Dan Flavin has long been recognized for his pioneering use of light and color divorced from traditional artistic contexts. Employing only commercial fluorescent lights, Flavin devised a radical new art form that circumvented the limits imposed by frames, pedestals, and other conventional means of display. The reductive and methodical character of his extraordinary work references the relationship to specific architectural contexts. His embrace of the fluorescent light as an aesthetic object placed him at the forefront of a generation of artists whose use of industrial materials and elementary forms became conspicuous characteristics of Minimal Art.
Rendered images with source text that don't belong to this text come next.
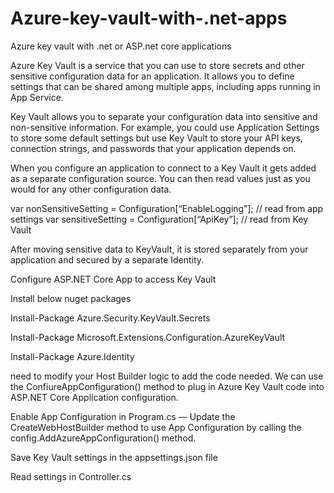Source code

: # Azure-key-vault-with-.net-apps
Azure key vault with .net or ASP.net core applications

Azure Key Vault is a service that you can use to store secrets and other sensitive configuration data for an application. It allows you to define settings that can be shared among multiple apps, including apps running in App Service.

Key Vault allows you to separate your configuration data into sensitive and non-sensitive information. For example, you could use Application Settings to store some default settings but use Key Vault to store your API keys, connection strings, and passwords that your application depends on.

When you configure an application to connect to a Key Vault it gets added as a separate configuration source. You can then read values just as you would for any other configuration data.

var nonSensitiveSetting = Configuration[“EnableLogging”]; // read from app settings
var sensitiveSetting = Configuration[“ApiKey”]; // read from Key Vault

After moving sensitive data to KeyVault, it is stored separately from your application and secured by a separate Identity.

Configure ASP.NET Core App to access Key Vault

Install below nuget packages

Install-Package Azure.Security.KeyVault.Secrets

Install-Package Microsoft.Extensions.Configuration.AzureKeyVault

Install-Package Azure.Identity

need to modify your Host Builder logic to add the code needed. We can use the ConfiureAppConfiguration() method to plug in Azure Key Vault code into ASP.NET Core Application configuration.


Enable App Configuration in Program.cs — 
Update the CreateWebHostBuilder method to use App Configuration by calling the config.AddAzureAppConfiguration() method.

Save Key Vault settings in the appsettings.json file

Read settings in Controller.cs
Speaking about his work, Flavin said, “In time, I came to these conclusions about what I had found in fluorescent light, and about what might be done with it plastically: Now the entire interior spatial container and its parts—wall, floor and ceiling, could support this strip of light but would not restrict its act of light except to enfold it. Regard the light but would not restrict its act of light except to enfold it. Regard the light and you are fascinated—inhibited from grasping its limits at each end. While the tube itself has an actual length of eight feet, its shadow, cast by the supporting pan, has none but an illusion dissolving at its ends. This waning shadow cannot really be measured without resisting its visual effect and breaking the poetry” (D. Flavin, quoted in J. Fiona Ragheb, Dan Flavin: The Architecture of Light, exh. Cat. Guggenheim Museum, New York, 1999, p.58)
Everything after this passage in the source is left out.